The more positive news was that businesses are waking up to the problem with budgets up across the board, and 81 per cent of respondents reporting that senior management place a high priority on security.
But there was concern among respondents that efforts are not necessarily being converted results, with lack of understanding and a skills shortage largely to blame.
Speaking via a pre-recorded video Universities and Science Minister David Willetts said: “This really is quite a challenge. We would hope of course that it can be tackled by high level corporate intervention and four-fifths of respondents to the survey believe there boards give high or very high priority to security.
“However when you drill down you find that 23 per cent of respondents carry out any security assessment and 26 per cent of respondents haven’t briefed there board on security risks in the last year.”
In a separate announcement at Infosecurity earlier today, Chloe Smith, Minister for Political and Constitutional Reform, revealed that the Government faces around 33,000 cyber attacks each month from sophisticated criminals and state-sponsored groups.

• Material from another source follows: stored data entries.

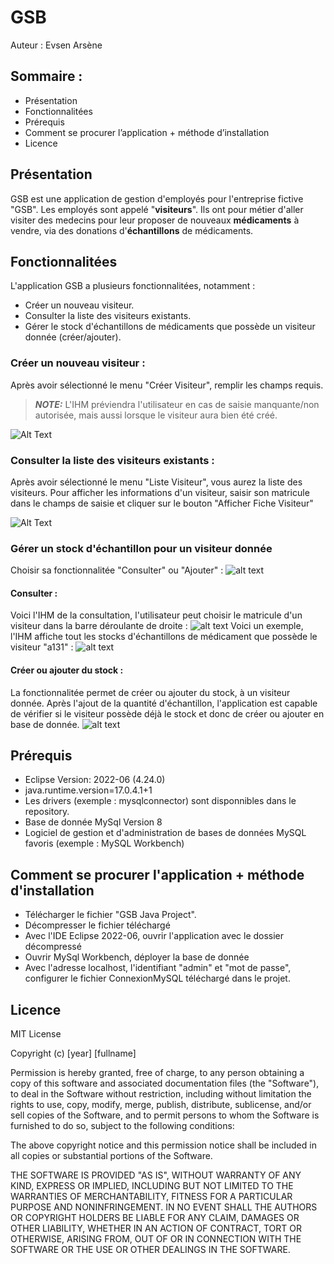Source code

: # GSB
Auteur : Evsen Arsène
## Sommaire :
- Présentation
- Fonctionnalitées
- Prérequis
- Comment se procurer l’application + méthode d’installation
- Licence

## Présentation
GSB est une application de gestion d'employés pour l'entreprise fictive "GSB".
Les employés sont appelé "**visiteurs**". Ils ont pour métier d'aller visiter des medecins pour leur proposer de nouveaux **médicaments** à vendre, via des donations d'**échantillons** de médicaments.

## Fonctionnalitées
L'application GSB a plusieurs fonctionnalitées, notamment :
- Créer un nouveau visiteur.
- Consulter la liste des visiteurs existants.
- Gérer le stock d'échantillons de médicaments que possède un visiteur donnée (créer/ajouter).

### Créer un nouveau visiteur :
Après avoir sélectionné le menu "Créer Visiteur", remplir les champs requis.
> **_NOTE:_**
 L'IHM préviendra l'utilisateur en cas de saisie manquante/non autorisée, mais aussi lorsque le visiteur aura bien été créé.

![Alt Text](https://github.com/ArseneEvsen/GSB-Java-Repository/blob/master/Screenshots%20application/Cr%C3%A9er-un-visiteur.gif?raw=true)

### Consulter la liste des visiteurs existants :
Après avoir sélectionné le menu "Liste Visiteur", vous aurez la liste des visiteurs.
Pour afficher les informations d'un visiteur, saisir son matricule dans le champs de saisie et cliquer sur le bouton "Afficher Fiche Visiteur"

![Alt Text](https://github.com/ArseneEvsen/GSB-Java-Repository/blob/master/Screenshots%20application/Consulter-un-visiteur.gif?raw=true)
### Gérer un stock d'échantillon pour un visiteur donnée
Choisir sa fonctionnalitée "Consulter" ou "Ajouter" :
![alt text](https://github.com/ArseneEvsen/GSB-Java-Repository/blob/master/Screenshots%20application/Stocker_Selectionner.png?raw=true)
#### Consulter :
Voici l'IHM de la consultation, l'utilisateur peut choisir le matricule d'un visiteur dans la barre déroulante de droite :
![alt text](https://github.com/ArseneEvsen/GSB-Java-Repository/blob/master/Screenshots%20application/Stocker_Liste_ChoisirVisiteur.png?raw=true)
Voici un exemple, l'IHM affiche tout les stocks d'échantillons de médicament que possède le visiteur "a131" :
![alt text](https://github.com/ArseneEvsen/GSB-Java-Repository/blob/master/Screenshots%20application/Stocker_Liste_ChoisirVisiteur.png?raw=true)

#### Créer ou ajouter du stock :
La fonctionnalitée permet de créer ou ajouter du stock, à un visiteur donnée.
Après l'ajout de la quantité d'échantillon, l'application est capable de vérifier si le visiteur possède déjà le stock et donc de créer ou ajouter en base de donnée.
![alt text](https://github.com/ArseneEvsen/GSB-Java-Repository/blob/master/Screenshots%20application/Stocker_Ajouter_Exemple.png?raw=true)

## Prérequis
- Eclipse Version: 2022-06 (4.24.0)
- java.runtime.version=17.0.4.1+1
- Les drivers (exemple : mysqlconnector) sont disponnibles dans le repository.
- Base de donnée MySql Version 8
- Logiciel de gestion et d'administration de bases de données MySQL favoris (exemple : MySQL Workbench)

## Comment se procurer l'application + méthode d'installation
- Télécharger le fichier "GSB Java Project".
- Décompresser le fichier téléchargé
- Avec l'IDE Eclipse 2022-06, ouvrir l'application avec le dossier décompressé
- Ouvrir MySql Workbench, déployer la base de donnée
- Avec l'adresse localhost, l'identifiant "admin" et "mot de passe", configurer le fichier ConnexionMySQL téléchargé dans le projet.

## Licence 
MIT License

Copyright (c) [year] [fullname]

Permission is hereby granted, free of charge, to any person obtaining a copy
of this software and associated documentation files (the "Software"), to deal
in the Software without restriction, including without limitation the rights
to use, copy, modify, merge, publish, distribute, sublicense, and/or sell
copies of the Software, and to permit persons to whom the Software is
furnished to do so, subject to the following conditions:

The above copyright notice and this permission notice shall be included in all
copies or substantial portions of the Software.

THE SOFTWARE IS PROVIDED "AS IS", WITHOUT WARRANTY OF ANY KIND, EXPRESS OR
IMPLIED, INCLUDING BUT NOT LIMITED TO THE WARRANTIES OF MERCHANTABILITY,
FITNESS FOR A PARTICULAR PURPOSE AND NONINFRINGEMENT. IN NO EVENT SHALL THE
AUTHORS OR COPYRIGHT HOLDERS BE LIABLE FOR ANY CLAIM, DAMAGES OR OTHER
LIABILITY, WHETHER IN AN ACTION OF CONTRACT, TORT OR OTHERWISE, ARISING FROM,
OUT OF OR IN CONNECTION WITH THE SOFTWARE OR THE USE OR OTHER DEALINGS IN THE
SOFTWARE.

"On average over 33,000 malicious emails are blocked at the gateway to the Government's secure intranet every month," Ms Smith said.
"These are likely to contain or link to sophisticated malware often sent by highly capable cyber criminals or state-sponsored groups. A far greater number of less sophisticated emails and spam are also blocked each month and this is just how popular Government is."
She detailed the threat to the Government as BIS announced increased support for small firms to help them protect against electronic attacks.
The Technology Strategy Board has extended a scheme to allow small and medium enterprises (SMEs) to bid for up to £5,000 from a £500,000 pot to improve their cyber security by bringing in outside expertise.
And the Government has launched a parallel drive to improve cyber security skills among young people, with learning material developed for GCSE and A-level students expected to arrive in schools in September, Ms Smith said.